Dorothy looked as though I'd poured mouse droppings into her coffee. "That's your explanation? My screwed-up life is just beautifully random?"

"It's the most rational explanation," I said. "It's not my explanation."

"What is?"

I shrugged. "I think you've hit a rumble strip."

Then I laid out for Dorothy what I'll now lay out for you, just in case your own current luck makes Job look like a lottery winner. I don't know why catastrophes sometimes come in clusters. But experience and observation have convinced me that these patches of awfulness may be purposeful and, in the end, benevolent. If you've had a run of horrible luck, you can tell yourself you're being tortured or punished. Or you can decide you're being steered.

Life Is a Highway


Imagine that your true self is your essential consciousness, the part of you that still feels what it was like to be you ten years ago, even though most of the atoms in your physical body have been replaced since then. Suppose you set out to experience the adventure of human life by inhabiting your body. And that this essential you sees your life as an epic road trip. Destination: inner wisdom, love, and joy.

Now let's suppose you forgot this destiny at birth.
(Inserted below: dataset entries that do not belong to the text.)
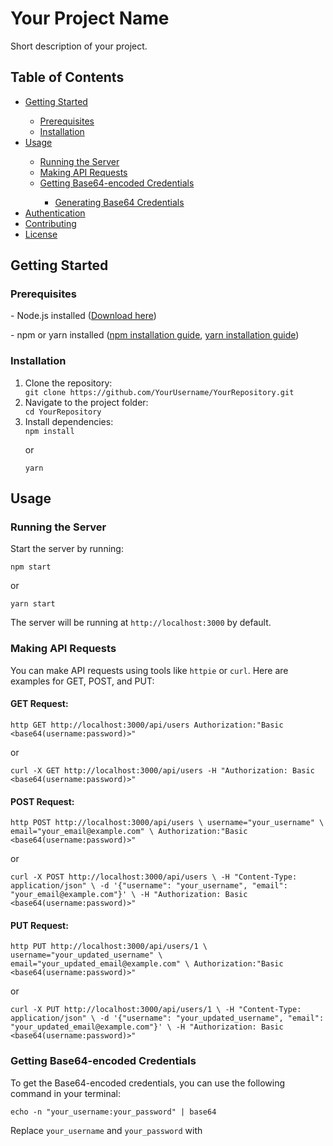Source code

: <!DOCTYPE html>
<html lang="en">
<head>
  <meta charset="UTF-8">
  <meta name="viewport" content="width=device-width, initial-scale=1.0">
  <title>Your Project Name</title>
</head>
<body>

  <h1>Your Project Name</h1>

  <p>Short description of your project.</p>

  <h2>Table of Contents</h2>
  <ul>
    <li><a href="#getting-started">Getting Started</a></li>
      <ul>
        <li><a href="#prerequisites">Prerequisites</a></li>
        <li><a href="#installation">Installation</a></li>
      </ul>
    <li><a href="#usage">Usage</a></li>
      <ul>
        <li><a href="#running-the-server">Running the Server</a></li>
        <li><a href="#making-api-requests">Making API Requests</a></li>
        <li><a href="#getting-base64-encoded-credentials">Getting Base64-encoded Credentials</a></li>
          <ul>
            <li><a href="#generating-base64-credentials">Generating Base64 Credentials</a></li>
          </ul>
      </ul>
    <li><a href="#authentication">Authentication</a></li>
    <li><a href="#contributing">Contributing</a></li>
    <li><a href="#license">License</a></li>
  </ul>

  <h2>Getting Started</h2>

  <h3>Prerequisites</h3>
  <p>- Node.js installed (<a href="https://nodejs.org/" target="_blank">Download here</a>)</p>
  <p>- npm or yarn installed (<a href="https://docs.npmjs.com/downloading-and-installing-node-js-and-npm" target="_blank">npm installation guide</a>, <a href="https://yarnpkg.com/getting-started/install" target="_blank">yarn installation guide</a>)</p>

  <h3>Installation</h3>
  <ol>
    <li>Clone the repository:</li>
    <code>git clone https://github.com/YourUsername/YourRepository.git</code>
    <li>Navigate to the project folder:</li>
    <code>cd YourRepository</code>
    <li>Install dependencies:</li>
    <code>npm install</code>
    <p>or</p>
    <code>yarn</code>
  </ol>

  <h2>Usage</h2>

  <h3>Running the Server</h3>
  <p>Start the server by running:</p>
  <code>npm start</code>
  <p>or</p>
  <code>yarn start</code>
  <p>The server will be running at <code>http://localhost:3000</code> by default.</p>

  <h3>Making API Requests</h3>

  <p>You can make API requests using tools like <code>httpie</code> or <code>curl</code>. Here are examples for GET, POST, and PUT:</p>

  <h4>GET Request:</h4>
  <code>http GET http://localhost:3000/api/users Authorization:"Basic &lt;base64(username:password)&gt;"</code>
  <p>or</p>
  <code>curl -X GET http://localhost:3000/api/users -H "Authorization: Basic &lt;base64(username:password)&gt;"</code>

  <h4>POST Request:</h4>
  <code>http POST http://localhost:3000/api/users \ username="your_username" \ email="your_email@example.com" \ Authorization:"Basic &lt;base64(username:password)&gt;"</code>
  <p>or</p>
  <code>curl -X POST http://localhost:3000/api/users \ -H "Content-Type: application/json" \ -d '{"username": "your_username", "email": "your_email@example.com"}' \ -H "Authorization: Basic &lt;base64(username:password)&gt;"</code>

  <h4>PUT Request:</h4>
  <code>http PUT http://localhost:3000/api/users/1 \ username="your_updated_username" \ email="your_updated_email@example.com" \ Authorization:"Basic &lt;base64(username:password)&gt;"</code>
  <p>or</p>
  <code>curl -X PUT http://localhost:3000/api/users/1 \ -H "Content-Type: application/json" \ -d '{"username": "your_updated_username", "email": "your_updated_email@example.com"}' \ -H "Authorization: Basic &lt;base64(username:password)&gt;"</code>

  <h3>Getting Base64-encoded Credentials</h3>

  <p>To get the Base64-encoded credentials, you can use the following command in your terminal:</p>
  <code>echo -n "your_username:your_password" | base64</code>
  <p>Replace <code>your_username</code> and <code>your_password</code> with
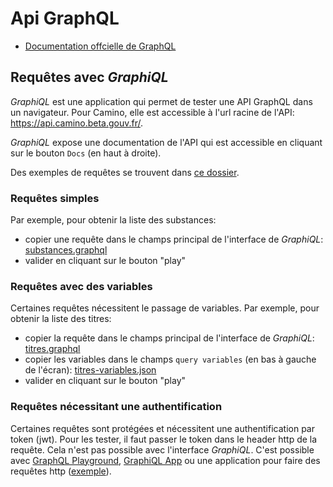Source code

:# Api GraphQL

- [Documentation offcielle de GraphQL](https://graphql.org/)

## Requêtes avec _GraphiQL_

_GraphiQL_ est une application qui permet de tester une API GraphQL dans un navigateur. Pour Camino, elle est accessible à l'url racine de l'API: https://api.camino.beta.gouv.fr/.

_GraphiQL_ expose une documentation de l'API qui est accessible en cliquant sur le bouton `Docs` (en haut à droite).

Des exemples de requêtes se trouvent dans [ce dossier](https://github.com/MTES-MCT/camino-api/blob/master/manual/api/queries/).

### Requêtes simples

Par exemple, pour obtenir la liste des substances:

- copier une requête dans le champs principal de l'interface de _GraphiQL_: [substances.graphql](https://github.com/MTES-MCT/camino-api/blob/master/manual/api/queries/substances.graphql)
- valider en cliquant sur le bouton "play"

### Requêtes avec des variables

Certaines requêtes nécessitent le passage de variables. Par exemple, pour obtenir la liste des titres:

- copier la requête dans le champs principal de l'interface de _GraphiQL_: [titres.graphql](https://github.com/MTES-MCT/camino-api/blob/master/manual/api/queries/titres.graphql)
- copier les variables dans le champs `query variables` (en bas à gauche de l'écran): [titres-variables.json](https://github.com/MTES-MCT/camino-api/blob/master/manual/api/queries/titres-variables.json)
- valider en cliquant sur le bouton "play"

### Requêtes nécessitant une authentification

Certaines requêtes sont protégées et nécessitent une authentification par token (jwt). Pour les tester, il faut passer le token dans le header http de la requête. Cela n'est pas possible avec l'interface _GraphiQL_. C'est possible avec [GraphQL Playground](https://github.com/prisma/graphql-playground), [GraphiQL App](https://github.com/skevy/graphiql-app) ou une application pour faire des requêtes http ([exemple](https://github.com/MTES-MCT/camino-api/blob/master/manual/api/test.http)).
In its place you created a mental map of the life route you preferred—passing through good health, perfect romance, and professional success on the way to a cheery, painless death (say, being struck by a meteorite while bicycling at the age of 110).

Unfortunately, your essential self very probably has in mind a stranger and more exciting road, featuring spooky tunnels, scary precipices, and sharp curves. Which means your destiny isn't at all what you think you want. Which means that as you drive along the road of life, there will be times when your essential self plans to turn even though you most certainly do not.

Next: Understanding life's "rumble strips"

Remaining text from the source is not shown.